Since then he has expanded La Fortaleza to include a gym, doctors' offices, and the pharmacy.

"This is an area of the city where you're going to see a lot of development," he said.

The complex has foot traffic of about 1,000 people a day, he estimated. Some people can't drive because of medical conditions or poverty. Some skipped important medical care because getting to Hunting Park Avenue was too complicated.

Hincapie worked with City Council member Maria Quiñones Sánchez to persuade SEPTA to give the area more bus service. It took seven years.

"It was a combination of things they needed to see," she said.

It helped that Hunting Park Plaza, the new end of Route 53, had 12 stores and more than 155,000 square feet of retail space in use.

The five schools in the area collectively have 5,500 students.

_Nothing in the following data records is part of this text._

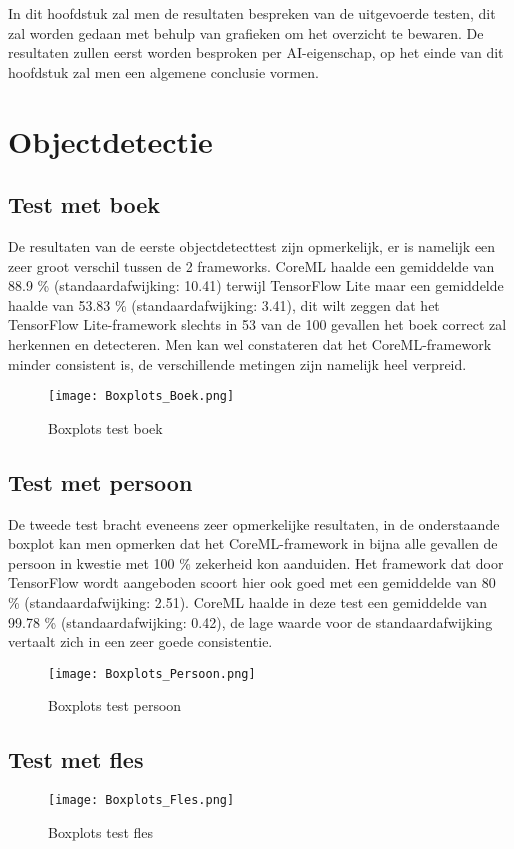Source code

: In dit hoofdstuk zal men de resultaten bespreken van de uitgevoerde testen, dit zal worden gedaan met behulp van grafieken om het overzicht te bewaren. De resultaten zullen eerst worden besproken per AI-eigenschap, op het einde van dit hoofdstuk zal men een algemene conclusie vormen.

\section{Objectdetectie}

\subsection{Test met boek}
De resultaten van de eerste objectdetecttest zijn opmerkelijk, er is namelijk een zeer groot verschil tussen de 2 frameworks. CoreML haalde een gemiddelde van 88.9 \% (standaardafwijking: 10.41) terwijl TensorFlow Lite maar een gemiddelde haalde van 53.83 \% (standaardafwijking: 3.41), dit wilt zeggen dat het TensorFlow Lite-framework slechts in 53 van de 100 gevallen het boek correct zal herkennen en detecteren. Men kan wel constateren dat het CoreML-framework minder consistent is, de verschillende metingen zijn namelijk heel verpreid.

\begin{figure}[H]
	\centering
	\texttt{[image: Boxplots\_Boek.png]}
	\caption{Boxplots test boek}
\end{figure}
\subsection{Test met persoon}

De tweede test bracht eveneens zeer opmerkelijke resultaten, in de onderstaande boxplot kan men opmerken dat het CoreML-framework in bijna alle gevallen de persoon in kwestie met 100 \% zekerheid kon aanduiden. Het framework dat door TensorFlow wordt aangeboden scoort hier ook goed met een gemiddelde van 80 \% (standaardafwijking: 2.51). CoreML haalde in deze test een gemiddelde van 99.78 \% (standaardafwijking: 0.42), de lage waarde voor de standaardafwijking vertaalt zich in een zeer goede consistentie.
\begin{figure}[H]
	\centering
	\texttt{[image: Boxplots\_Persoon.png]}
	\caption{Boxplots test persoon}
\end{figure}
\subsection{Test met fles}
\begin{figure}[H]
	\centering
	\texttt{[image: Boxplots\_Fles.png]}
	\caption{Boxplots test fles}
\end{figure}
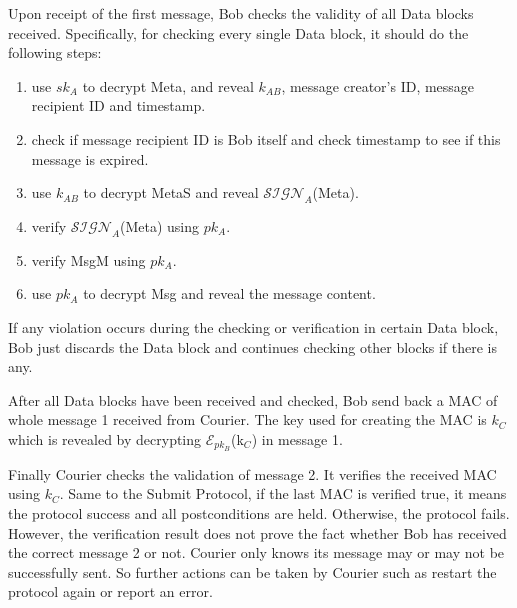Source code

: Upon receipt of the first message, Bob checks the validity of all Data blocks received. Specifically, for checking every single Data block, it should do the following steps:
 \begin{enumerate}
 \item use $ sk_A $ to decrypt Meta, and reveal $ k_{AB} $, message creator's ID, message recipient ID and timestamp.
 \item check if message recipient ID is Bob itself and check timestamp to see if this message is expired.
 \item use $ k_{AB} $ to decrypt MetaS and reveal $\mathcal{SIGN}_A$(Meta).
 \item verify $\mathcal{SIGN}_A$(Meta) using $ pk_A $.
 \item verify MsgM using $ pk_A $.
 \item use $ pk_A $ to decrypt Msg and reveal the message content.
 \end{enumerate}
If any violation occurs during the checking or verification in certain Data block, Bob just discards the Data block and continues checking other blocks if there is any.

After all Data blocks have been received and checked, Bob send back a MAC of whole message 1 received from Courier. The key used for creating the MAC is $ k_C $ which is revealed by decrypting $\mathcal{E}_{pk_B}$(k$_C$) in message 1. 

Finally Courier checks the validation of message 2. It verifies the received MAC using $ k_C $. Same to the Submit Protocol, if the last MAC is verified true, it means the protocol success and all postconditions are held. Otherwise, the protocol fails. However, the verification result does not prove the fact whether Bob has received the correct message 2 or not. Courier only knows its message may or may not be successfully sent. So further actions can be taken by Courier such as restart the protocol again or report an error.
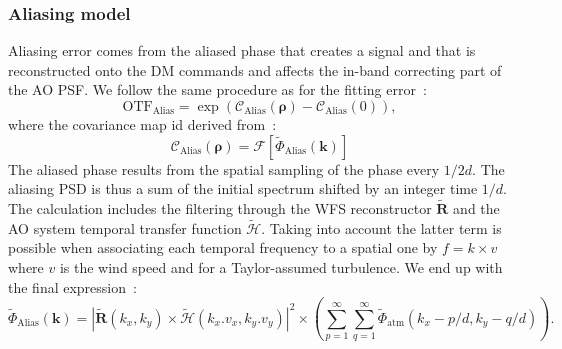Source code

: \documentclass[12pt]{article}
\newcommand{\module}[1]{\left\vert #1 \right\vert}
\newcommand{\para}[1]{\left(#1\right)}
\newcommand{\cro}[1]{\left[#1\right]}
\newcommand{\R}{\boldsymbol{\text{R}}}
\newcommand{\rhob}{\boldsymbol{\rho}}
\newcommand{\otf}[1]{\text{OTF}_{#1}}
\begin{document}
\subsubsection{Aliasing model}
Aliasing error comes from the aliased phase that creates a signal and that is reconstructed onto the DM commands and affects the in-band correcting part of the AO PSF. We follow the same procedure as for the fitting error~:
\begin{equation}
\otf{\text{Alias}} = \exp(\mathcal{C}_{\text{Alias}}(\rhob) - \mathcal{C}_{\text{Alias}}(0) ),
\end{equation}
where the covariance map id derived from~:
\begin{equation} \label{E:covalias}
\mathcal{C}_{\text{Alias}}(\rhob) = \mathcal{F}\cro{\tilde{\Phi}_\text{Alias}(\boldsymbol{k})}
\end{equation}
The aliased phase results from the spatial sampling of the phase every $1/2d$. The aliasing PSD is thus a sum of the initial spectrum shifted by an integer time $1/d$. The calculation includes the filtering through the WFS reconstructor $\tilde{\R}$ and the AO system temporal transfer function $\tilde{\mathcal{H}}$. Taking into account the latter term is possible when associating each temporal frequency to a spatial one by $f=k\times v$ where $v$ is the wind speed and for a Taylor-assumed turbulence. We end up with the final expression~:
\begin{equation}
\tilde{\Phi}_\text{Alias}(\boldsymbol{k}) = \module{\tilde{\R}(k_x,k_y)\times\tilde{\mathcal{H}}(k_x.v_x,k_y.v_y)}^2\times\para{\sum_{p=1}^{\infty} \sum_{q=1}^{\infty}\tilde{\Phi}_\text{atm}(k_x - p/d,k_y-q/d)}.
\end{equation}
\end{document}
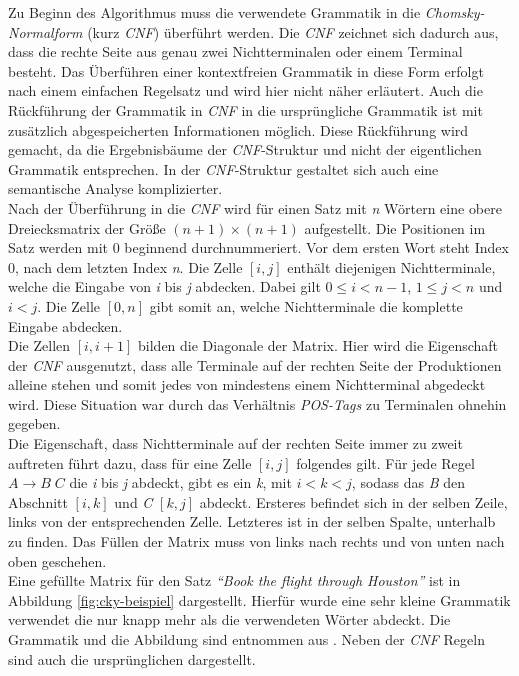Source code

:Zu Beginn des Algorithmus muss die verwendete Grammatik in die \textit{Chomsky-Normalform} (kurz \textit{CNF}) überführt werden. Die \textit{CNF} zeichnet sich dadurch aus, dass die rechte Seite aus genau zwei Nichtterminalen oder einem Terminal besteht. Das Überführen einer kontextfreien Grammatik in diese Form erfolgt nach einem einfachen Regelsatz und wird hier nicht näher erläutert. Auch die Rückführung der Grammatik in \textit{CNF} in die ursprüngliche Grammatik ist mit zusätzlich abgespeicherten Informationen möglich. Diese Rückführung wird gemacht, da die Ergebnisbäume der \textit{CNF}-Struktur und nicht der eigentlichen Grammatik entsprechen. In der \textit{CNF}-Struktur gestaltet sich auch eine semantische Analyse komplizierter. \\
Nach der Überführung in die \textit{CNF} wird für einen Satz mit \textit{n} Wörtern eine obere Dreiecksmatrix der Größe \((n+1) \times (n+1) \) aufgestellt. Die Positionen im Satz werden mit 0 beginnend durchnummeriert. Vor dem ersten Wort steht Index 0, nach dem letzten Index \textit{n}. Die Zelle \([i, j]\) enthält diejenigen Nichtterminale, welche die Eingabe von \textit{i} bis \textit{j} abdecken. Dabei gilt \( 0 \leq i < n-1 \), \( 1 \leq j < n \) und \(i < j\). Die Zelle \([0, n]\) gibt somit an, welche Nichtterminale die komplette Eingabe abdecken.\\
Die Zellen \([i, i+1]\) bilden die Diagonale der Matrix. Hier wird die Eigenschaft der \textit{CNF} ausgenutzt, dass alle Terminale auf der rechten Seite der Produktionen alleine stehen und somit jedes von mindestens einem Nichtterminal abgedeckt wird. Diese Situation war durch das Verhältnis \textit{POS-Tags} zu Terminalen ohnehin gegeben.\\
Die Eigenschaft, dass Nichtterminale auf der rechten Seite immer zu zweit auftreten führt dazu, dass für eine Zelle \([i, j]\) folgendes gilt. Für jede Regel \( A \to B\;C \) die \textit{i} bis \textit{j} abdeckt, gibt es ein \textit{k}, mit \( i < k < j\), sodass das \textit{B} den Abschnitt \([i, k]\) und \textit{C} \([k, j]\) abdeckt. Ersteres befindet sich in der selben Zeile, links von der entsprechenden Zelle. Letzteres ist in der selben Spalte, unterhalb zu finden. Das Füllen der Matrix muss von links nach rechts und von unten nach oben geschehen.\\
Eine gefüllte Matrix für den Satz \textit{``Book the flight through Houston''} ist in Abbildung \ref{fig:cky-beispiel} dargestellt. Hierfür wurde eine sehr kleine Grammatik verwendet die nur knapp mehr als die verwendeten Wörter abdeckt. Die Grammatik und die Abbildung sind entnommen aus \cite[Kapitel 11]{nlpGrundlagen}. Neben der \textit{CNF} Regeln sind auch die ursprünglichen dargestellt.

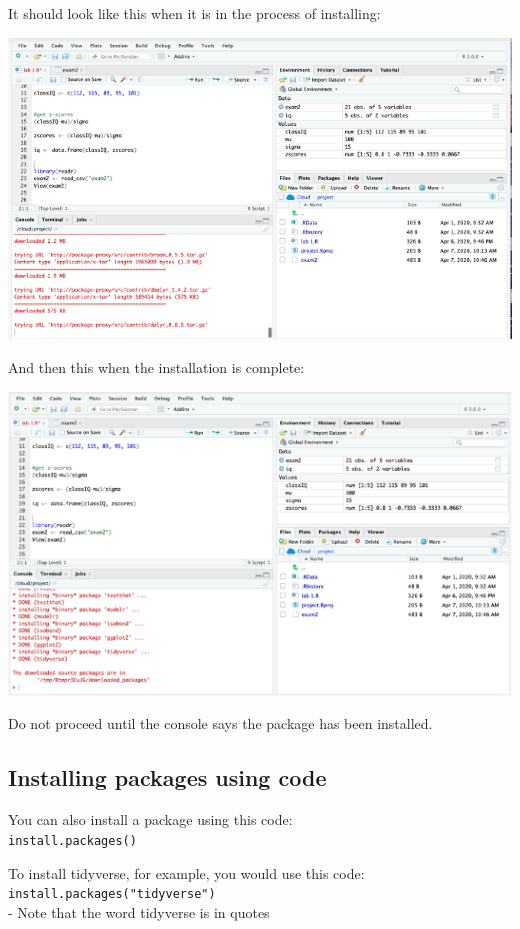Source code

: \documentclass[
]{book}
\begin{document}
It should look like this when it is in the process of installing:

\includegraphics{img/instload2.png}

And then this when the installation is complete:

\includegraphics{img/instload3.png}

Do not proceed until the console says the package has been installed.

\hypertarget{installing-packages-using-code}{%
\subsection{Installing packages using code}\label{installing-packages-using-code}}

You can also install a package using this code:\\
\texttt{install.packages()}

To install tidyverse, for example, you would use this code:\\
\texttt{install.packages("tidyverse")}~\\
- Note that the word tidyverse is in quotes
\end{document}
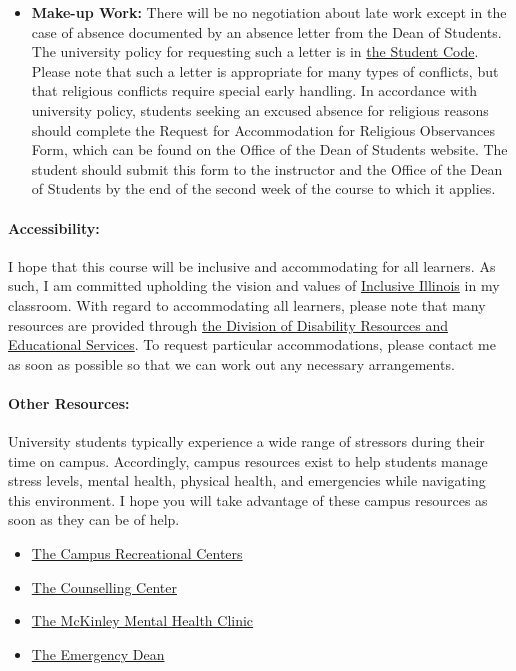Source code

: \documentclass[11pt, a4paper]{article}
\begin{document}
\begin{itemize}
\item[] \textbf{Make-up Work:} There will be no negotiation about late work except in the case of absence documented by an absence letter from the Dean of Students.  The university policy for requesting such a letter is in \href{http://studentcode.illinois.edu/article1_part5_1-501.html}{the Student Code}. Please note that such a letter is appropriate for many types of conflicts, but that religious conflicts require special early handling. In accordance with university policy, students seeking an excused absence for religious reasons should complete the Request for Accommodation for Religious Observances Form, which can be found on the Office of the Dean of Students website. The student should submit this form to the instructor and the Office of the Dean of Students by the end of the second week of the course to which it applies.

\end{itemize}

\paragraph{Accessibility:} I hope that this course will be inclusive and
accommodating for all learners. As such, I am committed upholding the vision
and values of \href{http://www.inclusiveillinois.illinois.edu/index.html}{Inclusive Illinois}
in my
classroom.  With regard to accommodating all learners, please note that many
resources are provided through
\href{http://disability.illinois.edu/academic-support/accommodations}{the
Division of Disability Resources and Educational Services}.  To request
particular accommodations, please contact me as soon as possible so that we can
work out any necessary arrangements.

\paragraph{Other Resources:}
University students typically experience a wide range of stressors during their
time on campus. Accordingly, campus resources exist to help students manage
stress levels, mental health, physical health, and emergencies while navigating
this environment. I hope you will take advantage of these campus resources as
soon as they can be of help.

\begin{itemize}
\item \href{https://campusrec.illinois.edu/}{The Campus Recreational Centers}
\item \href{http://counselingcenter.illinois.edu/}{The Counselling Center}
\item \href{http://www.mckinley.illinois.edu/clinics/mental\_health.htm}{The McKinley Mental Health Clinic}
\item \href{http://odos.illinois.edu/emergency/}{The Emergency Dean}
\end{itemize}
\end{document}
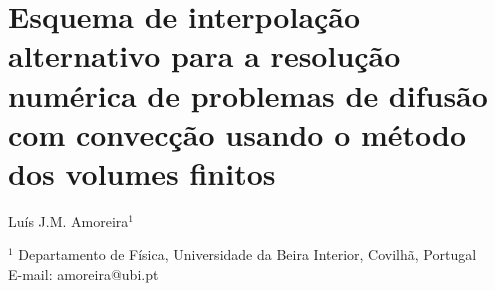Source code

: \documentclass[11pt,twoside]{article}
\begin{document}

\section*{Esquema de interpolação alternativo para a reso\-lução numérica de
problemas de difusão com convecção usando o método dos volumes finitos}

\vspace{10pt}


Luís J.M. Amoreira$^{1}$%

\vspace{10pt}



{
\center

    \footnotesize

$^{1}$ Departamento de Física, Universidade da Beira Interior, Covilhã,
Portugal\\
E-mail: amoreira@ubi.pt
%
%
%
%

}

\vspace{25pt}

\end{document}
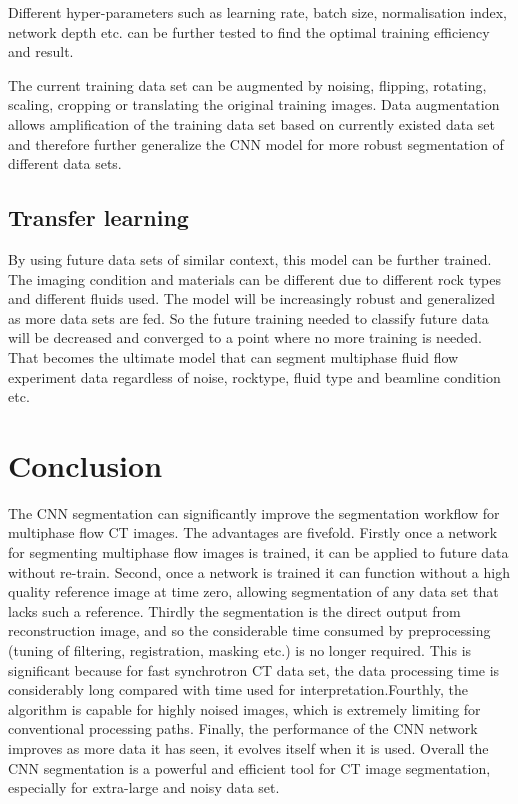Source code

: \documentclass[draft,linenumbers]{agujournal2018}
\begin{document}
Different hyper-parameters such as learning rate, batch size, normalisation index, network depth etc. can be further tested to find the optimal training efficiency and result.

The current training data set can be augmented by noising, flipping, rotating, scaling, cropping or translating the original training images. Data augmentation allows amplification of the training data set based on currently existed data set and therefore further generalize the CNN model for more robust segmentation of different data sets.

\subsection{Transfer learning}
By using future data sets of similar context, this model can be further trained. The imaging condition and materials can be different due to different rock types and different fluids used. The model will be increasingly robust and generalized as more data sets are fed. So the future training needed to classify future data will be decreased and converged to a point where no more training is needed. That becomes the ultimate model that can segment multiphase fluid flow experiment data regardless of noise, rocktype, fluid type and beamline condition etc.

\section{Conclusion}
The CNN segmentation can significantly improve the segmentation workflow for multiphase flow \textmu CT images. The advantages are fivefold. Firstly once a network for segmenting multiphase flow images is trained, it can be applied to future data without re-train. Second, once a network is trained it can function without a high quality reference image at time zero, allowing segmentation of any data set that lacks such a reference. Thirdly the segmentation is the direct output from reconstruction image, and so the considerable time consumed by preprocessing (tuning of filtering, registration, masking etc.) is no longer required. This is significant because for fast synchrotron \textmu CT data set, the data processing time is considerably long compared with time used for interpretation.Fourthly, the algorithm is capable for highly noised images, which is extremely limiting for conventional processing paths. Finally, the performance of the CNN network improves as more data it has seen, it evolves itself when it is used. Overall the CNN segmentation is a powerful and efficient tool for \textmu CT image segmentation, especially for extra-large and noisy data set.
\end{document}
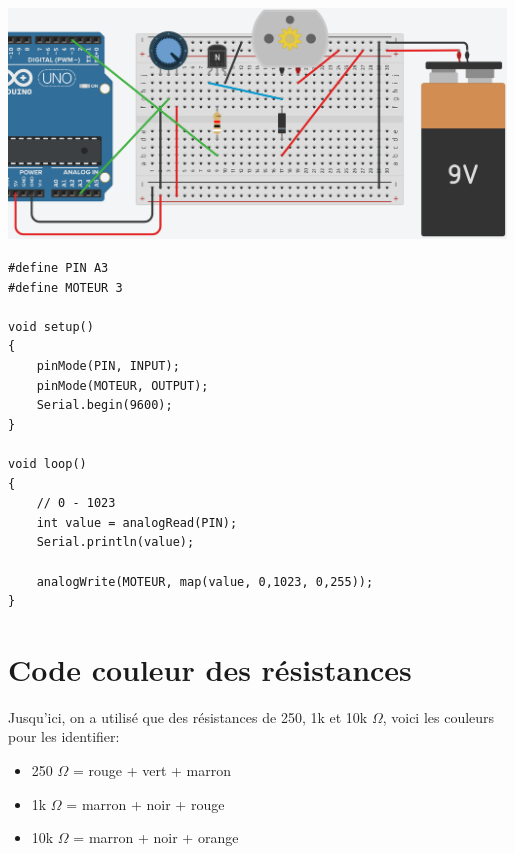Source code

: \documentclass[a4paper]{article}
\begin{document}
\begin{center}
    \includegraphics[width=0.99\textwidth]{images/commande-moteur-1.PNG}
\end{center}
\begin{lstlisting}[frame=single]
#define PIN A3
#define MOTEUR 3

void setup()
{
    pinMode(PIN, INPUT);
    pinMode(MOTEUR, OUTPUT);
    Serial.begin(9600);
}

void loop()
{
    // 0 - 1023
    int value = analogRead(PIN);
    Serial.println(value);

    analogWrite(MOTEUR, map(value, 0,1023, 0,255));
}    
\end{lstlisting}




















\newpage \appendix




















\section{Code couleur des résistances}





Jusqu'ici, on a utilisé que des résistances de 250, 1k et 10k $ \Omega $, voici les couleurs pour les identifier:
\begin{itemize}
    \item 250 $ \Omega $ = rouge + vert + marron
    \item 1k $ \Omega $ = marron + noir + rouge
    \item 10k $ \Omega $ = marron + noir + orange
\end{itemize}
\end{document}

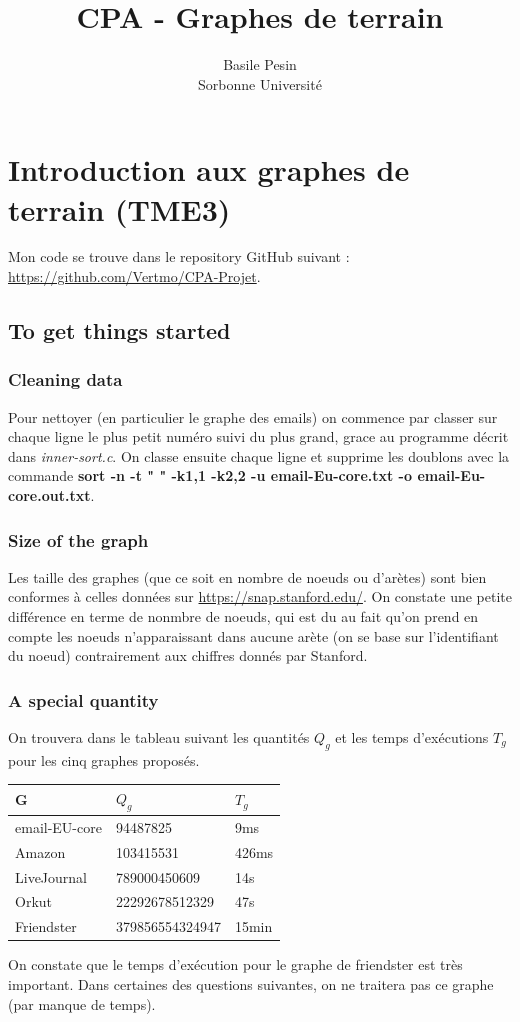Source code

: \documentclass{report}
\title{CPA - Graphes de terrain}
\author{Basile Pesin\\Sorbonne Université}
\begin{document}
\maketitle

\chapter{Introduction aux graphes de terrain (TME3)}

\noindent Mon code se trouve dans le repository GitHub suivant : \url{https://github.com/Vertmo/CPA-Projet}.

\section{To get things started}

\subsection*{Cleaning data}
Pour nettoyer (en particulier le graphe des emails) on commence par classer sur chaque ligne le plus petit numéro suivi du plus grand, grace au programme décrit dans \textit{inner-sort.c}. On classe ensuite chaque ligne et supprime les doublons avec la commande \textbf{sort -n -t " " -k1,1 -k2,2 -u email-Eu-core.txt -o email-Eu-core.out.txt}.

\subsection*{Size of the graph}
Les taille des graphes (que ce soit en nombre de noeuds ou d'arètes) sont bien conformes à celles données sur \url{https://snap.stanford.edu/}. On constate une petite différence en terme de nonmbre de noeuds, qui est du au fait qu'on prend en compte les noeuds n'apparaissant dans aucune arète (on se base sur l'identifiant du noeud) contrairement aux chiffres donnés par Stanford.

\subsection*{A special quantity}
On trouvera dans le tableau suivant les quantités $Q_g$ et les temps d'exécutions $T_g$ pour les cinq graphes proposés.

\begin{center}
  \begin{tabular}{|l|l|l|}
    \hline
    G & $Q_g$ & $T_g$ \\
    \hline
    email-EU-core & 94487825 & 9ms\\
    Amazon & 103415531 & 426ms \\
    LiveJournal & 789000450609 & 14s \\
    Orkut & 22292678512329 & 47s \\
    Friendster & 379856554324947 & 15min \\
    \hline
  \end{tabular}
\end{center}
On constate que le temps d'exécution pour le graphe de friendster est très important. Dans certaines des questions suivantes, on ne traitera pas ce graphe (par manque de temps).
\end{document}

The effort to expand transit here mirrors what is typical in East Coast cities, where service often lags development, said Erick Guerra, an assistant professor of urban planning at the University of Pennsylvania. The impact of more direct transit service can be profound, he said.

"I think people catch on pretty quickly," he said, "kind of word of mouth."

Sánchez hopes this is the first phase of better transit for the growing corridor. She said she expects more of the old warehouses along the route will draw new tenants.

The bus service "provides a gateway and simple access," she said. "Our goal is to expand it."